Around 1,000 migrant children from war-torn regions are struggling to survive in Greece, where there is a “systematic” failure to protect them, global lobby group Human Rights Watch said yesterday.
“Greece completely fails to protect these children,” HRW children’s rights researcher Simone Troller said in a statement.
“Instead of making sure they’re being cared for, officials leave them living on the street without any assistance whatsoever,” she said.
In a 111-page report titled Left to Survive: Systematic Failure to Protect Unaccompanied Migrant Children in Greece released at a press conference, HRW said the children faced a daily fight for survival in Greece and had “close to zero” chances of seeking asylum.

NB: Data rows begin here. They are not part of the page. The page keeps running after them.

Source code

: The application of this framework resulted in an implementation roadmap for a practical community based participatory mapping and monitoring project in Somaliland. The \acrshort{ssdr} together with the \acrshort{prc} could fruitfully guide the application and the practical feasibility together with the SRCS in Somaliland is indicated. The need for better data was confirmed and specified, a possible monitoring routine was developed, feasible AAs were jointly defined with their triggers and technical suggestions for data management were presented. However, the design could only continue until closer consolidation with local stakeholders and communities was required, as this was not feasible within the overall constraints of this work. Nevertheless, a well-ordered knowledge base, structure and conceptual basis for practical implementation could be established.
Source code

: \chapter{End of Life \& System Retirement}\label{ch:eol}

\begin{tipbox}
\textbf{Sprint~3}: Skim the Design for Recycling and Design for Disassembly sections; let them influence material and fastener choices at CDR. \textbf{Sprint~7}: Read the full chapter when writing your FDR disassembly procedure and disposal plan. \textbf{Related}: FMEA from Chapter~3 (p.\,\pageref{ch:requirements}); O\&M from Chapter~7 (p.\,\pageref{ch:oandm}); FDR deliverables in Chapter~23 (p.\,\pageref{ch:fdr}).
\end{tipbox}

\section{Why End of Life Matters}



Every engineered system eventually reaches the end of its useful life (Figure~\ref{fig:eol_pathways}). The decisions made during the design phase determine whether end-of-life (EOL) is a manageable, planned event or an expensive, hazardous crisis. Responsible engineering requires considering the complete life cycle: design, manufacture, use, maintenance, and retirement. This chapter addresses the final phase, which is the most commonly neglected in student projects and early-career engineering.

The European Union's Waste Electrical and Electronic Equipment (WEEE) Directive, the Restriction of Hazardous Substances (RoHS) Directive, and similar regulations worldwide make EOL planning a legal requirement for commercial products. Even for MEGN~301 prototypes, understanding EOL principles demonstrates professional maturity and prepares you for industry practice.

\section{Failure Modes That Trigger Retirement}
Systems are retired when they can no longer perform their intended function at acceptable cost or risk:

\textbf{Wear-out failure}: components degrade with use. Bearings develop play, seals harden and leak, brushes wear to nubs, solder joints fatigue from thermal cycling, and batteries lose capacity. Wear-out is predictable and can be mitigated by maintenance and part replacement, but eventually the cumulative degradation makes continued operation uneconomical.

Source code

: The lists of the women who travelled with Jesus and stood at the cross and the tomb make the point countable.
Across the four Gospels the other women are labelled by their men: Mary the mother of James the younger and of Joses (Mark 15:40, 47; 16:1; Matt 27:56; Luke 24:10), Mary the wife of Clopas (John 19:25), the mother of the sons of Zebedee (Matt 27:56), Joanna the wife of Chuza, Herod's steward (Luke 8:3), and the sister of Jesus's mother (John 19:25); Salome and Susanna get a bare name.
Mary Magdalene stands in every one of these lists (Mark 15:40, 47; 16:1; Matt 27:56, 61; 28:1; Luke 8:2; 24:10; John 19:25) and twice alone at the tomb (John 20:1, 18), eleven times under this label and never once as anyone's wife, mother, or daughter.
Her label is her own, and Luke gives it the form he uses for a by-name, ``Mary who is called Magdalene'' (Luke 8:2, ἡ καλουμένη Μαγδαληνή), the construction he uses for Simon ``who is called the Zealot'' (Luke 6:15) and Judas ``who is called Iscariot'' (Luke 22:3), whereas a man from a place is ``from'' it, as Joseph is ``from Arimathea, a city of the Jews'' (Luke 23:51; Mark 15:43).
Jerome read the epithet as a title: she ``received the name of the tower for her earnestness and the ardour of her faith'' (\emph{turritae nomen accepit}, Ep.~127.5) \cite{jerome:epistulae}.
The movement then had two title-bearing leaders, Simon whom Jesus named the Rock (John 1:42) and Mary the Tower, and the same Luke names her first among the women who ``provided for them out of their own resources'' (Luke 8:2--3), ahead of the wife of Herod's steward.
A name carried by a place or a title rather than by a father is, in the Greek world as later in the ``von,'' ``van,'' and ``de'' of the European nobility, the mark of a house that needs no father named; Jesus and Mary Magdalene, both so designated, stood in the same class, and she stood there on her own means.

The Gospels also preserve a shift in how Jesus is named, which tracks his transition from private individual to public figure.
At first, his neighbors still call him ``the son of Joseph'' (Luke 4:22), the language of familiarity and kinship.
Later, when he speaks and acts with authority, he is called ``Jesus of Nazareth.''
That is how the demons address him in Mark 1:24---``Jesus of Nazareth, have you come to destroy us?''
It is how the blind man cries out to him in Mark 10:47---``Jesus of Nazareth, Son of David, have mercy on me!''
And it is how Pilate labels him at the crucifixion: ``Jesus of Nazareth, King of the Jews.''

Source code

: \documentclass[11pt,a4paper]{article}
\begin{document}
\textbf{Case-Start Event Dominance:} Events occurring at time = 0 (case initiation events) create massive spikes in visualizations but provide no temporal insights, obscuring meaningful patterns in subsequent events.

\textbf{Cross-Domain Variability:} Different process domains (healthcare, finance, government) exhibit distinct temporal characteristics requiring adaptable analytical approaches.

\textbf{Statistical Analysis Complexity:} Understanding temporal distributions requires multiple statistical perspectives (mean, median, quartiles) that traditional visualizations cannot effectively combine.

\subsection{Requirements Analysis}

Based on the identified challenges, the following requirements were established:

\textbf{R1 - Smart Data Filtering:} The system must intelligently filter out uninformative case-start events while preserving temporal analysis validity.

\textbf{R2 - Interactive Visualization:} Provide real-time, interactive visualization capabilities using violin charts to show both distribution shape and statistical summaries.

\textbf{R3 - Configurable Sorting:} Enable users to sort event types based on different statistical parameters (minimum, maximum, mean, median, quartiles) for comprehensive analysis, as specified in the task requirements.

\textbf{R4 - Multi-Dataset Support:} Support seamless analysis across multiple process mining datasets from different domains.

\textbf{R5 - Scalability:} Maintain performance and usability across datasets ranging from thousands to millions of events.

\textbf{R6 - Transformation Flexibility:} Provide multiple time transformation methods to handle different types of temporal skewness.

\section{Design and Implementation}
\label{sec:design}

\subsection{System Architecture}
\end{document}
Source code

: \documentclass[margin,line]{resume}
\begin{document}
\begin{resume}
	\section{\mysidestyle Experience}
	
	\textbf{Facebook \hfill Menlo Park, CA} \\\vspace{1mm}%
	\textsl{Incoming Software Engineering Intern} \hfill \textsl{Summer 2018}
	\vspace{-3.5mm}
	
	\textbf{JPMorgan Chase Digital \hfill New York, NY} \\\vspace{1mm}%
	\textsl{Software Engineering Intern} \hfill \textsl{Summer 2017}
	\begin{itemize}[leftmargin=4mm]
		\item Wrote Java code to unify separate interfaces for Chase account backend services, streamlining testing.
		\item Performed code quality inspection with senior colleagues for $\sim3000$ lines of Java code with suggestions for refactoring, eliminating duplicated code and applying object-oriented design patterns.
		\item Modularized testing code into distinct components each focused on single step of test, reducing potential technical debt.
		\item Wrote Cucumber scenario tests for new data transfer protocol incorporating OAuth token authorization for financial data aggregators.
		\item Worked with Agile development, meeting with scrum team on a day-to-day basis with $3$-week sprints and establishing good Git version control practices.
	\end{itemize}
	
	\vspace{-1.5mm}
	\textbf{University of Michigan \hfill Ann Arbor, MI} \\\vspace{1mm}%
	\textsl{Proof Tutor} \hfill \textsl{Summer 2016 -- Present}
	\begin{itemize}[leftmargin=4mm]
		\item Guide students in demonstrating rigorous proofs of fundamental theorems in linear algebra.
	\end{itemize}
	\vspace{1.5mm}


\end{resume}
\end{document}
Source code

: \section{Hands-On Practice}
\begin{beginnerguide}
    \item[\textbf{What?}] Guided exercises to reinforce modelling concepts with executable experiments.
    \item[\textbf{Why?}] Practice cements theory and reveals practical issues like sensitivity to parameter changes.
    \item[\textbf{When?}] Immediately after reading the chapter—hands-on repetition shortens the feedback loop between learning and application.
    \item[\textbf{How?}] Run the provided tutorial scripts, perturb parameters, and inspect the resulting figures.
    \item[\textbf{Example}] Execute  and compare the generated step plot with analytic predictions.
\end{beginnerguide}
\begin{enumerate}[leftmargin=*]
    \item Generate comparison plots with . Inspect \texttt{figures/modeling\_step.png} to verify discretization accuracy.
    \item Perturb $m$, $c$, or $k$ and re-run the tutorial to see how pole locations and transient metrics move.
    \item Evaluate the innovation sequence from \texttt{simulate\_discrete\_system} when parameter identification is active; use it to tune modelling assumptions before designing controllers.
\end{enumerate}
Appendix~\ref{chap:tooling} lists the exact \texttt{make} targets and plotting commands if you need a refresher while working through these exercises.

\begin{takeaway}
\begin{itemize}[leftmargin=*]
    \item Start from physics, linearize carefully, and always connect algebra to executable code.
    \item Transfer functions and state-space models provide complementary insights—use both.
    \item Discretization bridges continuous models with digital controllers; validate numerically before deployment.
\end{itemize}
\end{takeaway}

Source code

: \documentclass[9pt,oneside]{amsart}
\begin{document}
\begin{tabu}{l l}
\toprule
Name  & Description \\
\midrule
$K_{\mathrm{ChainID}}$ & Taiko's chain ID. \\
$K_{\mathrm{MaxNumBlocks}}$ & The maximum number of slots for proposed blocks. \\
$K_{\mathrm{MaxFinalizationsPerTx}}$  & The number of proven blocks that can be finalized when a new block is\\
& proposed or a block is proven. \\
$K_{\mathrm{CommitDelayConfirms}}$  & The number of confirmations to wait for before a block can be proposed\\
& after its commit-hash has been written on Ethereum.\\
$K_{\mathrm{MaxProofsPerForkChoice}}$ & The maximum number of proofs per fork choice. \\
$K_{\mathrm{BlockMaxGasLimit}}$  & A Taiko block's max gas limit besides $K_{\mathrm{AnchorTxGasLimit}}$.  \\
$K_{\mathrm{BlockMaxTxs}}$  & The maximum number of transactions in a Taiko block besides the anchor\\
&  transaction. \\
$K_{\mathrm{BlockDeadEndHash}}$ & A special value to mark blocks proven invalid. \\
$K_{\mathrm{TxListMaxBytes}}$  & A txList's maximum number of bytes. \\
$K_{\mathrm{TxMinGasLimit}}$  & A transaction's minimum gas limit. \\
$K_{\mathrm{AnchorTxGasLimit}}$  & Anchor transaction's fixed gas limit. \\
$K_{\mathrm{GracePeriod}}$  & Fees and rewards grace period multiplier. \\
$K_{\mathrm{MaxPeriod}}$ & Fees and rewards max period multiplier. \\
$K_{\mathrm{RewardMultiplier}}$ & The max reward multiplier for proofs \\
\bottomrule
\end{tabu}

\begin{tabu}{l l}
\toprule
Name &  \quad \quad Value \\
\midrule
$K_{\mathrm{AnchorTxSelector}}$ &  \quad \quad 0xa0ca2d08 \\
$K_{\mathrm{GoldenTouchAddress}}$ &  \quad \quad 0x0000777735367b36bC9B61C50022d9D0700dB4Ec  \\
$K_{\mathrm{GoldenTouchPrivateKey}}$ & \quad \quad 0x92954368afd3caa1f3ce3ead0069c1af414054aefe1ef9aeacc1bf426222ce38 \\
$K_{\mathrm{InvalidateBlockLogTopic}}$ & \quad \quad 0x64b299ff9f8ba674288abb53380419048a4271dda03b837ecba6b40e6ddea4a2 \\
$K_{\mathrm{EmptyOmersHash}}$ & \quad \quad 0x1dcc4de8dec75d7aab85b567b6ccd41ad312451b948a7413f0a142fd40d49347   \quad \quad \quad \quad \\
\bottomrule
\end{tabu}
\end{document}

The report documents alleged abuses at the hands of Greek officials including coast guards, regular police and port police officers, noting that even girls as young as 10 are routinely detained and often held with adults.
“They took us out and beat us,” said 16-year-old Jafar F. from Afghanistan, alleging ill-treatment by port police in Patras. “I was thrown inside the sea, taken out and beaten, thrown into the water again, taken out and beaten again.”
“These children find themselves trapped in Greece,” Troller said. “They don’t receive state assistance, they can’t leave the country legally, they are without regular status in Greece and they can’t return home ... they work in dangerous and exploitative jobs, they beg, and they live in squalid places or sleep in parks.”